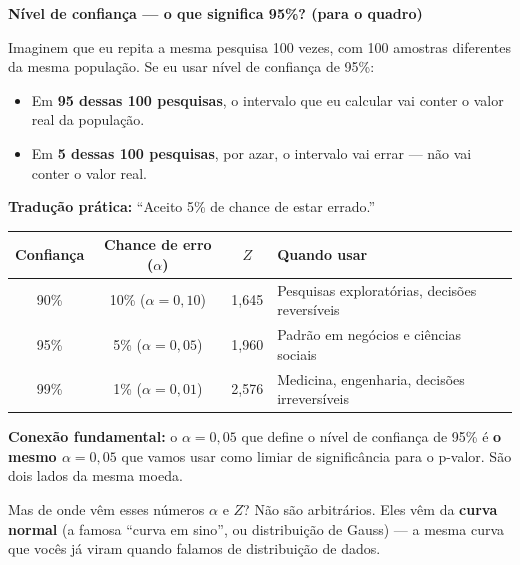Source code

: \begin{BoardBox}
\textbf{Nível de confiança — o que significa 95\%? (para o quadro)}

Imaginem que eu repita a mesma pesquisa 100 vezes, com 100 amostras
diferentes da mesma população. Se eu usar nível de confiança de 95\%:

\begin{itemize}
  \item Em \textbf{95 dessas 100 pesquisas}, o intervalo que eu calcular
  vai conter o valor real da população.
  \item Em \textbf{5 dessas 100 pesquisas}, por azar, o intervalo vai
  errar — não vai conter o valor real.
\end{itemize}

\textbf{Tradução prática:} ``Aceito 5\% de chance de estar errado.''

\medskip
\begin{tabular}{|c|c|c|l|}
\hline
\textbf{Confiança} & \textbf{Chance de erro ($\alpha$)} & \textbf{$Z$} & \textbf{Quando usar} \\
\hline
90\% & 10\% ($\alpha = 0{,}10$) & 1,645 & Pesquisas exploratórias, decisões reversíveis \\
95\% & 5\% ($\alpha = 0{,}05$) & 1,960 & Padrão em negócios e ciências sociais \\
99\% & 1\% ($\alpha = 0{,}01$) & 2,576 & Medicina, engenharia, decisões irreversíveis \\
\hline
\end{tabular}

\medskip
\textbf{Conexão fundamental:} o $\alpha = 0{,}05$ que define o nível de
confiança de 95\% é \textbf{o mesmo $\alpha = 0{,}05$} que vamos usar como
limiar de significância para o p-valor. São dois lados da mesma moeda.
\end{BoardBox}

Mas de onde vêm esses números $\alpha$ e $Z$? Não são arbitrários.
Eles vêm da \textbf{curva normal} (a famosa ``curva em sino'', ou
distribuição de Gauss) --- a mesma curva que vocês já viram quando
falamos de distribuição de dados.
---
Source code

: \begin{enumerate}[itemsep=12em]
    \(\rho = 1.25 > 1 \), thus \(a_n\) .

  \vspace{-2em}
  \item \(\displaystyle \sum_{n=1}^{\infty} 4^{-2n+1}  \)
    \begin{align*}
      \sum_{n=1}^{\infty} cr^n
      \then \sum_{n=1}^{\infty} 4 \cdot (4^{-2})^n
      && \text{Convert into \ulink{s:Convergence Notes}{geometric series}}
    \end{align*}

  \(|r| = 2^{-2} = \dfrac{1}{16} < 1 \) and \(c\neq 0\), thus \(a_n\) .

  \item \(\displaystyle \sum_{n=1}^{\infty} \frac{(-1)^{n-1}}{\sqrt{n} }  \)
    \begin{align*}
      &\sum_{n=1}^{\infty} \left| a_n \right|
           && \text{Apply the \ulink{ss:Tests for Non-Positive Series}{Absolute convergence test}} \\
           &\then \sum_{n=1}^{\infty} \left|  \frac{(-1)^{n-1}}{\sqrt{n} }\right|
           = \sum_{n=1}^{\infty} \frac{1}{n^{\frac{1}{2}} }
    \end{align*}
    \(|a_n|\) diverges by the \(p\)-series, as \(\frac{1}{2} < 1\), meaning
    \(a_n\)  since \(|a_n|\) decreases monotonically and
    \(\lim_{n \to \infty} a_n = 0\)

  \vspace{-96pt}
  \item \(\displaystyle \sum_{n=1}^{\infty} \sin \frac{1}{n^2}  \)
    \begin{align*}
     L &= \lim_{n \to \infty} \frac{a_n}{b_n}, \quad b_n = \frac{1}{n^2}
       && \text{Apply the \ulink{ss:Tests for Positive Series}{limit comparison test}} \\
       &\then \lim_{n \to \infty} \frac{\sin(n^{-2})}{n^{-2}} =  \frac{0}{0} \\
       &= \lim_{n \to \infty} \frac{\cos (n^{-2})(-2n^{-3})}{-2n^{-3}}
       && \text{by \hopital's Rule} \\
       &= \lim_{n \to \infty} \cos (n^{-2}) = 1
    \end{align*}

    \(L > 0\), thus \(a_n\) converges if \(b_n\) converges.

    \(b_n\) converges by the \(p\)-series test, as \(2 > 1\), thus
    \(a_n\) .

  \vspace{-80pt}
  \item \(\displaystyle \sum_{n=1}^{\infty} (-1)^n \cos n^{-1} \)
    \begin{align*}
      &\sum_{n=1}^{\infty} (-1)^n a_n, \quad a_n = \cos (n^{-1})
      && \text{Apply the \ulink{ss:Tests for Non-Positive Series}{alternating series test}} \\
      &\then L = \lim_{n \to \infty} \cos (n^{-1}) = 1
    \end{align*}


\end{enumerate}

▶ _YOUR TASK_: For each line above that includes "alpha", copy the line.

▶ _ANSWER BOX_:
\textbf{Confiança} & \textbf{Chance de erro ($\alpha$)} & \textbf{$Z$} & \textbf{Quando usar} \\
90\% & 10\% ($\alpha = 0{,}10$) & 1,645 & Pesquisas exploratórias, decisões reversíveis \\
95\% & 5\% ($\alpha = 0{,}05$) & 1,960 & Padrão em negócios e ciências sociais \\
99\% & 1\% ($\alpha = 0{,}01$) & 2,576 & Medicina, engenharia, decisões irreversíveis \\
\textbf{Conexão fundamental:} o $\alpha = 0{,}05$ que define o nível de
confiança de 95\% é \textbf{o mesmo $\alpha = 0{,}05$} que vamos usar como
Mas de onde vêm esses números $\alpha$ e $Z$? Não são arbitrários.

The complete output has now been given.